*** The data Section Begins ***
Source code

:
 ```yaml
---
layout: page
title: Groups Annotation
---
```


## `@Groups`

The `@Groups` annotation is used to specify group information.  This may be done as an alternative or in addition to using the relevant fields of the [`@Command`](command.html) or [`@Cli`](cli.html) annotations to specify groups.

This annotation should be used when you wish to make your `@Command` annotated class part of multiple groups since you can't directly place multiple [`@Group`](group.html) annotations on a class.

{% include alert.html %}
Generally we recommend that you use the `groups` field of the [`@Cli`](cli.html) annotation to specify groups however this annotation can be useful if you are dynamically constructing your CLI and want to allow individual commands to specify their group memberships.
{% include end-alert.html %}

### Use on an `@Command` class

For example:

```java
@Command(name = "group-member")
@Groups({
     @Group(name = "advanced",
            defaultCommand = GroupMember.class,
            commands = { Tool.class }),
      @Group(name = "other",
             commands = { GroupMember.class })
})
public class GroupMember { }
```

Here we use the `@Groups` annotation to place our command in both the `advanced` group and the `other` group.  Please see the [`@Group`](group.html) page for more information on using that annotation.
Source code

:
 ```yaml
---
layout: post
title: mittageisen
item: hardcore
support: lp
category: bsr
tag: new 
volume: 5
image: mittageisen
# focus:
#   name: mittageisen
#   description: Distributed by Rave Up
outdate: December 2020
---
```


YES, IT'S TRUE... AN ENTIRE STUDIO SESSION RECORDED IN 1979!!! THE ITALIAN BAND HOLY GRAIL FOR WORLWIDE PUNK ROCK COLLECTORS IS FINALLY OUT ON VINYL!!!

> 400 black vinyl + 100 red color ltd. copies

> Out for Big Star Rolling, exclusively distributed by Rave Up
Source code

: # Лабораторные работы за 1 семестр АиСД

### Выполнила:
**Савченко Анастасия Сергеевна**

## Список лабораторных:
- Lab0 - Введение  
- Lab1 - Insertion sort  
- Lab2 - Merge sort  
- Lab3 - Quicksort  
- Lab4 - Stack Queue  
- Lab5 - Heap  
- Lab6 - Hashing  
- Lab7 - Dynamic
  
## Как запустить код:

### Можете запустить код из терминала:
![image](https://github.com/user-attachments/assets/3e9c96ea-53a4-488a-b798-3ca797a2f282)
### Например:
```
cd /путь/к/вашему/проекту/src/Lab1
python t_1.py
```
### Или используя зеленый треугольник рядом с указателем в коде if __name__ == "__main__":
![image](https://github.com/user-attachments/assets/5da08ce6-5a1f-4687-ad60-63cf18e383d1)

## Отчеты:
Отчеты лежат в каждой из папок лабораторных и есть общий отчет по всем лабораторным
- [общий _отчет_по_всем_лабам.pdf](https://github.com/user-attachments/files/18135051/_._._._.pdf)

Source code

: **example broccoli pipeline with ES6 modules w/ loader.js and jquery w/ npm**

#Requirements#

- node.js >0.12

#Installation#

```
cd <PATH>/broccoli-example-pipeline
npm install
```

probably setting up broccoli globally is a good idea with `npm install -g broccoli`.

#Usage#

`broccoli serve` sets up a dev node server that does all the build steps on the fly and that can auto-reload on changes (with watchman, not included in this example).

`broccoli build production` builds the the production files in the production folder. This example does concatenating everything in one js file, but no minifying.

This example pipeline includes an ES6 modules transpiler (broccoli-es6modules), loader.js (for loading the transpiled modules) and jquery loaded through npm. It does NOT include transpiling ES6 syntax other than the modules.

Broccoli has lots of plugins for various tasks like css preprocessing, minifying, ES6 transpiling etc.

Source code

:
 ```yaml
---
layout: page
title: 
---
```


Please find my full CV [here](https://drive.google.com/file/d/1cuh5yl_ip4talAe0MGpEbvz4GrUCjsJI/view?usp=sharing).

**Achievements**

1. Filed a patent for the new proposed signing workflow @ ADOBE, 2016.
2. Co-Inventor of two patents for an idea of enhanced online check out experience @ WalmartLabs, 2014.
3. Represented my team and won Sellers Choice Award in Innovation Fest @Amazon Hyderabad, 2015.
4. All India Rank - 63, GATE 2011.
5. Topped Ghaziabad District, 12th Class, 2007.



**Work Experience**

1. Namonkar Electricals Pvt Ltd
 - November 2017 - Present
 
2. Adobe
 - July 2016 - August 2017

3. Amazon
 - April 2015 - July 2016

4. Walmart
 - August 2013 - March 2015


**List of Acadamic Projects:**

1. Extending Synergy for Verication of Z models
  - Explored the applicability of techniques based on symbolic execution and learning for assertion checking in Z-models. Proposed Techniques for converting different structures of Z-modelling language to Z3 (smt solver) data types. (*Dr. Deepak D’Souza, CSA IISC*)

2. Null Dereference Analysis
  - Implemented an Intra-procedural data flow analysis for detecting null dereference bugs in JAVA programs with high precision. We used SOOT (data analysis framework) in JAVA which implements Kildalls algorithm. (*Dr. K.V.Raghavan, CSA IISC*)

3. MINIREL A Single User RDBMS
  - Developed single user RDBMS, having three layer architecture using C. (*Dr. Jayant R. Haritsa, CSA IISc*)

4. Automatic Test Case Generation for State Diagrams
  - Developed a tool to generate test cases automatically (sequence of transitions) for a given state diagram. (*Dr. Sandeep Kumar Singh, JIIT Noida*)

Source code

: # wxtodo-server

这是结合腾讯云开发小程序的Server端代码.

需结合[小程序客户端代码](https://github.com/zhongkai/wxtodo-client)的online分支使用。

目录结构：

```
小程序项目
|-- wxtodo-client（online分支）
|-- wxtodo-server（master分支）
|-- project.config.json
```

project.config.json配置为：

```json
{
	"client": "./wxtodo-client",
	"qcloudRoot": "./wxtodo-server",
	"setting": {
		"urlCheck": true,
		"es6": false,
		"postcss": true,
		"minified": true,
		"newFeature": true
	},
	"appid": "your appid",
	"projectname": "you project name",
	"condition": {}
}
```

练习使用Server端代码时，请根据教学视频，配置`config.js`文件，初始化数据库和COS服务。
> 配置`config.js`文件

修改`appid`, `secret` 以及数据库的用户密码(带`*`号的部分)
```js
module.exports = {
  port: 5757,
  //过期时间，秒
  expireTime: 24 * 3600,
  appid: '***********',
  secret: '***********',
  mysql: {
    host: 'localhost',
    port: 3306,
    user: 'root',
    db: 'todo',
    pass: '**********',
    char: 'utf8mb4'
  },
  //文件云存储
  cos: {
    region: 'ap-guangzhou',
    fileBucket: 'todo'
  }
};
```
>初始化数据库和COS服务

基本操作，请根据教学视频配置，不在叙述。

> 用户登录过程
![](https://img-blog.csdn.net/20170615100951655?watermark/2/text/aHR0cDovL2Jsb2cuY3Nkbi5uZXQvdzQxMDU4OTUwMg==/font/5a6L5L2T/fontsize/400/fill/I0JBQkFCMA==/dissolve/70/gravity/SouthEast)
*** The data Section Ends ***
Task requirements: From the records above, please extract every line and repeat it exactly.

Answer for this exercise:
Source code

:
 ```yaml
---
layout: page
title: Groups Annotation
---
```


## `@Groups`

The `@Groups` annotation is used to specify group information.  This may be done as an alternative or in addition to using the relevant fields of the [`@Command`](command.html) or [`@Cli`](cli.html) annotations to specify groups.

This annotation should be used when you wish to make your `@Command` annotated class part of multiple groups since you can't directly place multiple [`@Group`](group.html) annotations on a class.

{% include alert.html %}
Generally we recommend that you use the `groups` field of the [`@Cli`](cli.html) annotation to specify groups however this annotation can be useful if you are dynamically constructing your CLI and want to allow individual commands to specify their group memberships.
{% include end-alert.html %}

### Use on an `@Command` class

For example:

```java
@Command(name = "group-member")
@Groups({
     @Group(name = "advanced",
            defaultCommand = GroupMember.class,
            commands = { Tool.class }),
      @Group(name = "other",
             commands = { GroupMember.class })
})
public class GroupMember { }
```

Here we use the `@Groups` annotation to place our command in both the `advanced` group and the `other` group.  Please see the [`@Group`](group.html) page for more information on using that annotation.
Source code

:
 ```yaml
---
layout: post
title: mittageisen
item: hardcore
support: lp
category: bsr
tag: new 
volume: 5
image: mittageisen
# focus:
#   name: mittageisen
#   description: Distributed by Rave Up
outdate: December 2020
---
```


YES, IT'S TRUE... AN ENTIRE STUDIO SESSION RECORDED IN 1979!!! THE ITALIAN BAND HOLY GRAIL FOR WORLWIDE PUNK ROCK COLLECTORS IS FINALLY OUT ON VINYL!!!

> 400 black vinyl + 100 red color ltd. copies

> Out for Big Star Rolling, exclusively distributed by Rave Up
Source code

: # Лабораторные работы за 1 семестр АиСД

### Выполнила:
**Савченко Анастасия Сергеевна**

## Список лабораторных:
- Lab0 - Введение  
- Lab1 - Insertion sort  
- Lab2 - Merge sort  
- Lab3 - Quicksort  
- Lab4 - Stack Queue  
- Lab5 - Heap  
- Lab6 - Hashing  
- Lab7 - Dynamic
  
## Как запустить код:

### Можете запустить код из терминала:
![image](https://github.com/user-attachments/assets/3e9c96ea-53a4-488a-b798-3ca797a2f282)
### Например:
```
cd /путь/к/вашему/проекту/src/Lab1
python t_1.py
```
### Или используя зеленый треугольник рядом с указателем в коде if __name__ == "__main__":
![image](https://github.com/user-attachments/assets/5da08ce6-5a1f-4687-ad60-63cf18e383d1)

## Отчеты:
Отчеты лежат в каждой из папок лабораторных и есть общий отчет по всем лабораторным
- [общий _отчет_по_всем_лабам.pdf](https://github.com/user-attachments/files/18135051/_._._._.pdf)

Source code

: **example broccoli pipeline with ES6 modules w/ loader.js and jquery w/ npm**

#Requirements#

- node.js >0.12

#Installation#

```
cd <PATH>/broccoli-example-pipeline
npm install
```

probably setting up broccoli globally is a good idea with `npm install -g broccoli`.

#Usage#

`broccoli serve` sets up a dev node server that does all the build steps on the fly and that can auto-reload on changes (with watchman, not included in this example).

`broccoli build production` builds the the production files in the production folder. This example does concatenating everything in one js file, but no minifying.

This example pipeline includes an ES6 modules transpiler (broccoli-es6modules), loader.js (for loading the transpiled modules) and jquery loaded through npm. It does NOT include transpiling ES6 syntax other than the modules.

Broccoli has lots of plugins for various tasks like css preprocessing, minifying, ES6 transpiling etc.

Source code

:
 ```yaml
---
layout: page
title: 
---
```


Please find my full CV [here](https://drive.google.com/file/d/1cuh5yl_ip4talAe0MGpEbvz4GrUCjsJI/view?usp=sharing).

**Achievements**

1. Filed a patent for the new proposed signing workflow @ ADOBE, 2016.
2. Co-Inventor of two patents for an idea of enhanced online check out experience @ WalmartLabs, 2014.
3. Represented my team and won Sellers Choice Award in Innovation Fest @Amazon Hyderabad, 2015.
4. All India Rank - 63, GATE 2011.
5. Topped Ghaziabad District, 12th Class, 2007.



**Work Experience**

1. Namonkar Electricals Pvt Ltd
 - November 2017 - Present
 
2. Adobe
 - July 2016 - August 2017

3. Amazon
 - April 2015 - July 2016

4. Walmart
 - August 2013 - March 2015


**List of Acadamic Projects:**

1. Extending Synergy for Verication of Z models
  - Explored the applicability of techniques based on symbolic execution and learning for assertion checking in Z-models. Proposed Techniques for converting different structures of Z-modelling language to Z3 (smt solver) data types. (*Dr. Deepak D’Souza, CSA IISC*)

2. Null Dereference Analysis
  - Implemented an Intra-procedural data flow analysis for detecting null dereference bugs in JAVA programs with high precision. We used SOOT (data analysis framework) in JAVA which implements Kildalls algorithm. (*Dr. K.V.Raghavan, CSA IISC*)

3. MINIREL A Single User RDBMS
  - Developed single user RDBMS, having three layer architecture using C. (*Dr. Jayant R. Haritsa, CSA IISc*)

4. Automatic Test Case Generation for State Diagrams
  - Developed a tool to generate test cases automatically (sequence of transitions) for a given state diagram. (*Dr. Sandeep Kumar Singh, JIIT Noida*)

Source code

: # wxtodo-server

这是结合腾讯云开发小程序的Server端代码.

需结合[小程序客户端代码](https://github.com/zhongkai/wxtodo-client)的online分支使用。

目录结构：

```
小程序项目
|-- wxtodo-client（online分支）
|-- wxtodo-server（master分支）
|-- project.config.json
```

project.config.json配置为：

```json
{
	"client": "./wxtodo-client",
	"qcloudRoot": "./wxtodo-server",
	"setting": {
		"urlCheck": true,
		"es6": false,
		"postcss": true,
		"minified": true,
		"newFeature": true
	},
	"appid": "your appid",
	"projectname": "you project name",
	"condition": {}
}
```

练习使用Server端代码时，请根据教学视频，配置`config.js`文件，初始化数据库和COS服务。
> 配置`config.js`文件

修改`appid`, `secret` 以及数据库的用户密码(带`*`号的部分)
```js
module.exports = {
  port: 5757,
  //过期时间，秒
  expireTime: 24 * 3600,
  appid: '***********',
  secret: '***********',
  mysql: {
    host: 'localhost',
    port: 3306,
    user: 'root',
    db: 'todo',
    pass: '**********',
    char: 'utf8mb4'
  },
  //文件云存储
  cos: {
    region: 'ap-guangzhou',
    fileBucket: 'todo'
  }
};
```
>初始化数据库和COS服务

基本操作，请根据教学视频配置，不在叙述。

> 用户登录过程
![](https://img-blog.csdn.net/20170615100951655?watermark/2/text/aHR0cDovL2Jsb2cuY3Nkbi5uZXQvdzQxMDU4OTUwMg==/font/5a6L5L2T/fontsize/400/fill/I0JBQkFCMA==/dissolve/70/gravity/SouthEast)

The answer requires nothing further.